The then government did not act on the recommendation, leading to public interest litigation in Delhi High Court in December 1999. On November 2, 2000, the HC directed the EC to secure information on whether a candidate is accused of any offence(s) punishable by imprisonment, her assets as well as those of her spouse and dependents and any other information the EC considers necessary.
The Union government appealed in the Supreme Court, which not only agreed with the Delhi HC, but went a step ahead and directed the EC, in its order dated May 2, 2002, to ask candidates whether they have been convicted/acquitted/discharged of any criminal offence in the past, or accused in any pending cases six months before the filing of nomination, seek details of assets and liabilities of a candidate, her spouse and dependents, and the educational qualifications of the candidate.
On June 28, 2002, the EC issued an order to implement the verdict. However, in less than two months, the Union government promulgated an Ordinance diluting the EC’s order. As per the Representation of the People (Amendment) Ordinance, 2002 (subsequently replaced by an Act on December 28, 2002), a candidate was only expected to disclose whether she was accused of any offence punishable with imprisonment for two years or more in a pending case in which charges had been framed by a court, and whether she had been convicted of an offence and sentenced to a year’s imprisonment or more. The government subsequently also amended the Election Conduct Rules of 1961 on September 3, 2002, to prescribe Form 26 in which a candidate had to disclose the above information.
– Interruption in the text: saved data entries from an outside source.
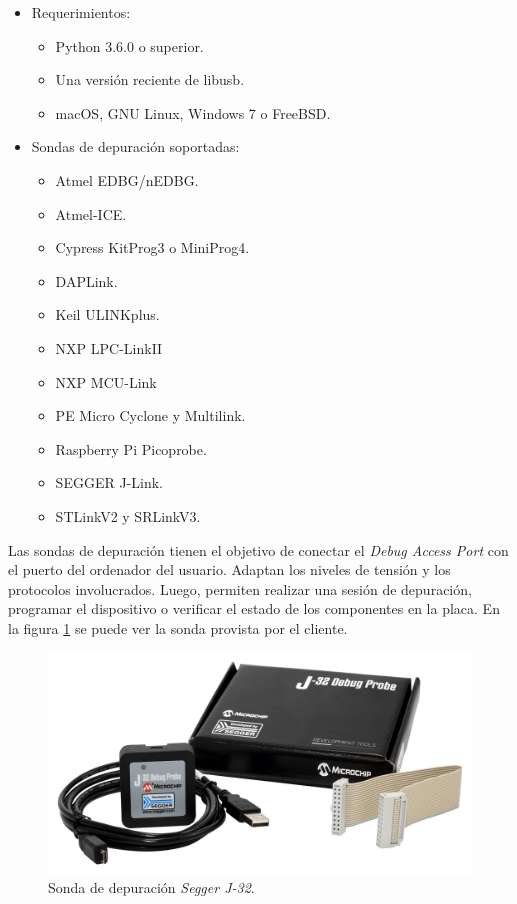 \begin{itemize}
    \item Requerimientos:
        \begin{itemize}
            \item Python 3.6.0 o superior.
            \item Una versión reciente de libusb.
            \item macOS, GNU Linux, Windows 7 o FreeBSD.
        \end{itemize}
    \item Sondas de depuración soportadas:
        \begin{itemize}
            \item Atmel EDBG/nEDBG.
            \item Atmel-ICE.
            \item Cypress KitProg3 o MiniProg4.
            \item DAPLink.
            \item Keil ULINKplus.
            \item NXP LPC-LinkII
            \item NXP MCU-Link
            \item PE Micro Cyclone y Multilink.
            \item Raspberry Pi Picoprobe.
            \item SEGGER J-Link.
            \item STLinkV2 y SRLinkV3.
        \end{itemize}
\end{itemize}




Las sondas de depuración tienen el objetivo de conectar el \emph{Debug Access Port} con el puerto del ordenador del usuario.
Adaptan los niveles de tensión y los protocolos involucrados.
Luego, permiten realizar una sesión de depuración, programar el dispositivo o verificar el estado de los componentes en la placa.
En la figura \ref{fig:sonda} se puede ver la sonda provista por el cliente.

\begin{figure}[htbp]
	\centering
	\includegraphics[width=.8\textwidth]{./Figures/segger.jpg}
    \caption{Sonda de depuración \emph{Segger J-32}\protect\footnotemark.}
	\label{fig:sonda}
\end{figure}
The SC declared the amendment null and void. The EC then issued a fresh order on March 27, 2003, seeking information on all five points mentioned in the SC order of May 2, 2002.
What happens if a candidate lies in an affidavit?
A candidate is expected to file a complete affidavit. Leaving a few columns blank can render the affidavit “nugatory”. It is the responsibility of the Returning Officer (RO) to check whether Form 26 has been completed; the nomination paper can be rejected if the candidate fails to fill it in full.
If it is alleged that a candidate has suppressed information or lied in her affidavit, the complainant can seek an inquiry through an election petition. If the court finds the affidavit false, the candidate’s election can be declared void.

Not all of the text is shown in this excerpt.